* [What to produce] Could you print each of the records below exactly?

* [Material supplied]
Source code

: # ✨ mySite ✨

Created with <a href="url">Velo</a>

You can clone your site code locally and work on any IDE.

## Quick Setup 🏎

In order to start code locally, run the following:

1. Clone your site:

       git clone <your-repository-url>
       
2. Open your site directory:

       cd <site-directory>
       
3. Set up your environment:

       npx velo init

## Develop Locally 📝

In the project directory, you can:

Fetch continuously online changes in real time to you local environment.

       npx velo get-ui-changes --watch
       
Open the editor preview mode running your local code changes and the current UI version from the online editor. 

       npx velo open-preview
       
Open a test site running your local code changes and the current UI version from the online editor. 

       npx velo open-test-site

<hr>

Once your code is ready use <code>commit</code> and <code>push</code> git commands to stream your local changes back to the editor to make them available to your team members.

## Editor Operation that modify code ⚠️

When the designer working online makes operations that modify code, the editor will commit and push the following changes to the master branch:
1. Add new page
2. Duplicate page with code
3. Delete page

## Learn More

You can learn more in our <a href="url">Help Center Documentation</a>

* [Result below]
Source code

: # ✨ mySite ✨

Created with <a href="url">Velo</a>

You can clone your site code locally and work on any IDE.

## Quick Setup 🏎

In order to start code locally, run the following:

1. Clone your site:

       git clone <your-repository-url>
       
2. Open your site directory:

       cd <site-directory>
       
3. Set up your environment:

       npx velo init

## Develop Locally 📝

In the project directory, you can:

Fetch continuously online changes in real time to you local environment.

       npx velo get-ui-changes --watch
       
Open the editor preview mode running your local code changes and the current UI version from the online editor. 

       npx velo open-preview
       
Open a test site running your local code changes and the current UI version from the online editor. 

       npx velo open-test-site

<hr>

Once your code is ready use <code>commit</code> and <code>push</code> git commands to stream your local changes back to the editor to make them available to your team members.

## Editor Operation that modify code ⚠️

When the designer working online makes operations that modify code, the editor will commit and push the following changes to the master branch:
1. Add new page
2. Duplicate page with code
3. Delete page

## Learn More

You can learn more in our <a href="url">Help Center Documentation</a>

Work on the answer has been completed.